In 2016, the Venter Institute published their research into the smallest biological cell that could survive and reproduce itself under ideal laboratory conditions.
They took the single celled bacterium with the smallest known genome (DNA) and used a new technique, known as CRISPR, to remove its genes, one at a time. When a gene was cut out, if the bacterium died, that gene was vital to its life and they retained it in the bacteria. However, if when a gene was removed, the bacterium continued to live, divide and reproduce, that gene was not vital to the life of the cell, and could safely be left out of the genome. Fifty such genes were removed and the bacteria continued to live under ideal laboratory conditions with plenty of nutrients.
Venter’s team were left with the smallest possible living cell that could survive under ideal conditions. It had only 473 genes in its DNA, along with the gene switching mechanisms in the epigenome. This genome was then transferred to bacteria whose own DNA had been removed, but whose intricate apparatus for translating the information of the new genome into proteins, checking the fidelity of the reproducing genes, and turning nutrients into energy were retained. It is known as JVCIsyn3.0.
So how does this show that the secular idea of the spontaneous generation of life is wild fantasy.
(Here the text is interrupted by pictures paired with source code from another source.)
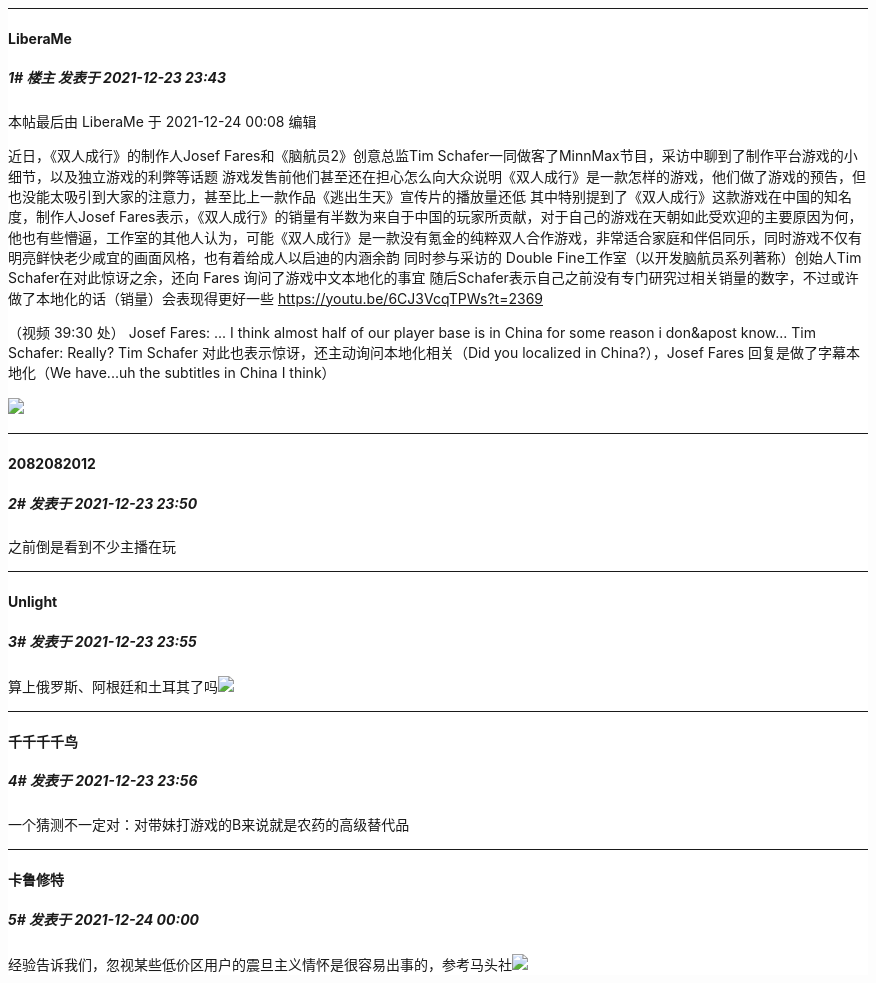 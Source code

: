 

*****

####  LiberaMe  
##### 1#       楼主       发表于 2021-12-23 23:43

 本帖最后由 LiberaMe 于 2021-12-24 00:08 编辑 

近日，《双人成行》的制作人Josef Fares和《脑航员2》创意总监Tim Schafer一同做客了MinnMax节目，采访中聊到了制作平台游戏的小细节，以及独立游戏的利弊等话题
游戏发售前他们甚至还在担心怎么向大众说明《双人成行》是一款怎样的游戏，他们做了游戏的预告，但也没能太吸引到大家的注意力，甚至比上一款作品《逃出生天》宣传片的播放量还低
其中特别提到了《双人成行》这款游戏在中国的知名度，制作人Josef Fares表示，《双人成行》的销量有半数为来自于中国的玩家所贡献，对于自己的游戏在天朝如此受欢迎的主要原因为何，他也有些懵逼，工作室的其他人认为，可能《双人成行》是一款没有氪金的纯粹双人合作游戏，非常适合家庭和伴侣同乐，同时游戏不仅有明亮鲜快老少咸宜的画面风格，也有着给成人以启迪的内涵余韵
同时参与采访的 Double Fine工作室（以开发脑航员系列著称）创始人Tim Schafer在对此惊讶之余，还向 Fares 询问了游戏中文本地化的事宜
随后Schafer表示自己之前没有专门研究过相关销量的数字，不过或许做了本地化的话（销量）会表现得更好一些
https://youtu.be/6CJ3VcqTPWs?t=2369

（视频 39:30 处）
Josef Fares: ... I think almost half of our player base is in China for some reason i don&amp;apost know...
Tim Schafer: Really?
Tim Schafer 对此也表示惊讶，还主动询问本地化相关（Did you localized in China?），Josef Fares 回复是做了字幕本地化（We have...uh the subtitles in China I think）

<img src="http://img1.gamersky.com/upimg/pic/2021/12/21/origin_202112212052567590.png" referrerpolicy="no-referrer">

*****

####  2082082012  
##### 2#       发表于 2021-12-23 23:50

之前倒是看到不少主播在玩

*****

####  Unlight  
##### 3#       发表于 2021-12-23 23:55

算上俄罗斯、阿根廷和土耳其了吗<img src="https://static.saraba1st.com/image/smiley/face2017/067.png" referrerpolicy="no-referrer">

*****

####  千千千千鸟  
##### 4#       发表于 2021-12-23 23:56

一个猜测不一定对：对带妹打游戏的B来说就是农药的高级替代品

*****

####  卡鲁修特  
##### 5#       发表于 2021-12-24 00:00

经验告诉我们，忽视某些低价区用户的震旦主义情怀是很容易出事的，参考马头社<img src="https://static.saraba1st.com/image/smiley/face2017/037.png" referrerpolicy="no-referrer">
Each gene has hundreds of thousands of units, called nucleotides, that code for making proteins. The order of the nucleotides is very precise. They carry the coded information. No human genius could begin to synthesise a gene. Our simplest cell has a genome with 473 such genes. This could not come about by chance giggling of non-living chemicals in a soup. Secularists say that over billions of years every combination of chemicals could occur, and some of it would make a reproducing ‘simple’ cell that natural selection could work on. The snag with this argument is that everything breaks down with time. It doesn’t build up to greater and greater complexity. This entropy law applies to non-living things like my car, and to living things like me. In my twenties I could jump over a wall, but 60 years later I hobble about on a walking stick.